Task -
Say how many lines of the entries below include "private", giving nothing but that number.

# # #

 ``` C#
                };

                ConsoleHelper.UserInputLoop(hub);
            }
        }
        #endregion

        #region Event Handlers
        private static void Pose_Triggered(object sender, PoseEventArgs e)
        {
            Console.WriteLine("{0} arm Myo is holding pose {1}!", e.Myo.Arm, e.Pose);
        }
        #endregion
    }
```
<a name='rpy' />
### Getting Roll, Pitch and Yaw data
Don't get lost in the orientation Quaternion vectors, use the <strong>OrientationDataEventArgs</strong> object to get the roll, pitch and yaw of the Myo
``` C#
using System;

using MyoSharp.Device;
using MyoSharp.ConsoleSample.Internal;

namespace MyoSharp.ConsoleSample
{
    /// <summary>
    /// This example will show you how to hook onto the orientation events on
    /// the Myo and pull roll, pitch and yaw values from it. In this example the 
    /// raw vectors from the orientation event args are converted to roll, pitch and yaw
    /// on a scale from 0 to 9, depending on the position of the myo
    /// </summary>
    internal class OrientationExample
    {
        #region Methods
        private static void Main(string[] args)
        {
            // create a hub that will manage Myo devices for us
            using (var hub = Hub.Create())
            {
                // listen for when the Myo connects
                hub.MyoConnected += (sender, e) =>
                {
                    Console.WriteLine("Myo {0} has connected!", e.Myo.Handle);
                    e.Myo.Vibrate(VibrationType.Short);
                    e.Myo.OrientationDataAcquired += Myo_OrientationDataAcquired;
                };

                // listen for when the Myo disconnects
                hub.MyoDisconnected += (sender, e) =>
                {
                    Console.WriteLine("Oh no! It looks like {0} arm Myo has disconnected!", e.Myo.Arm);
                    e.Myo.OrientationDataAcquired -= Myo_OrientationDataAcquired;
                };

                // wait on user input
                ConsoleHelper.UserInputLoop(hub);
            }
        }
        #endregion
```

# # #

Exercise answer -
2